Work to complete: Copy each line containing the word "braces" from the records that follow, please.

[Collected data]
———

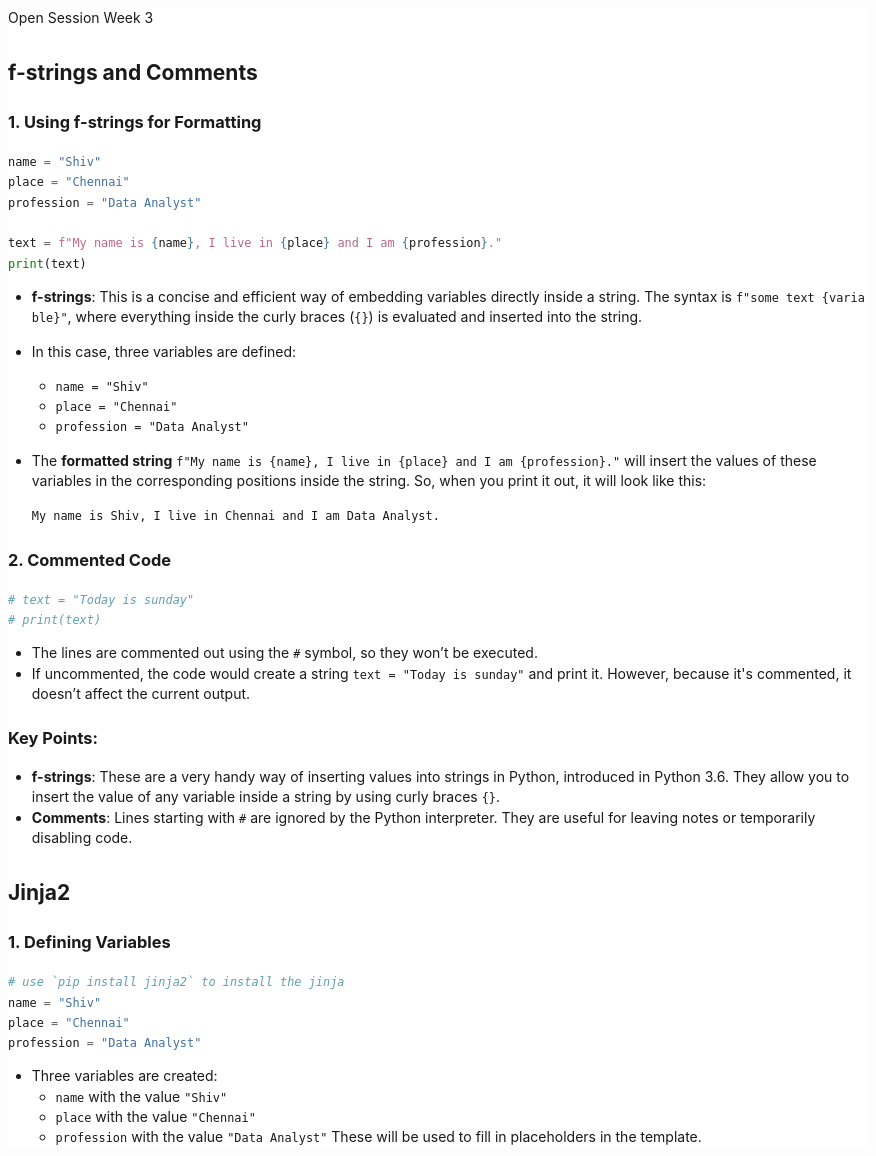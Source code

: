 Open Session Week 3

## f-strings and Comments

### 1. **Using f-strings for Formatting**
```python
name = "Shiv"
place = "Chennai"
profession = "Data Analyst"

text = f"My name is {name}, I live in {place} and I am {profession}."
print(text)
```
- **f-strings**: This is a concise and efficient way of embedding variables directly inside a string. The syntax is `f"some text {variable}"`, where everything inside the curly braces (`{}`) is evaluated and inserted into the string.

- In this case, three variables are defined:
  - `name = "Shiv"`
  - `place = "Chennai"`
  - `profession = "Data Analyst"`

- The **formatted string** `f"My name is {name}, I live in {place} and I am {profession}."` will insert the values of these variables in the corresponding positions inside the string. So, when you print it out, it will look like this:
  ```plaintext
  My name is Shiv, I live in Chennai and I am Data Analyst.
  ```

### 2. **Commented Code**
```python
# text = "Today is sunday"
# print(text)
```
- The lines are commented out using the `#` symbol, so they won’t be executed.
- If uncommented, the code would create a string `text = "Today is sunday"` and print it. However, because it's commented, it doesn’t affect the current output.

### Key Points:
- **f-strings**: These are a very handy way of inserting values into strings in Python, introduced in Python 3.6. They allow you to insert the value of any variable inside a string by using curly braces `{}`.
- **Comments**: Lines starting with `#` are ignored by the Python interpreter. They are useful for leaving notes or temporarily disabling code.

## **Jinja2** 

### 1. **Defining Variables**
```python
# use `pip install jinja2` to install the jinja 
name = "Shiv"
place = "Chennai"
profession = "Data Analyst"
```
- Three variables are created:
  - `name` with the value `"Shiv"`
  - `place` with the value `"Chennai"`
  - `profession` with the value `"Data Analyst"`
  These will be used to fill in placeholders in the template.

———

Response area:
- **f-strings**: This is a concise and efficient way of embedding variables directly inside a string. The syntax is `f"some text {variable}"`, where everything inside the curly braces (`{}`) is evaluated and inserted into the string.
- **f-strings**: These are a very handy way of inserting values into strings in Python, introduced in Python 3.6. They allow you to insert the value of any variable inside a string by using curly braces `{}`.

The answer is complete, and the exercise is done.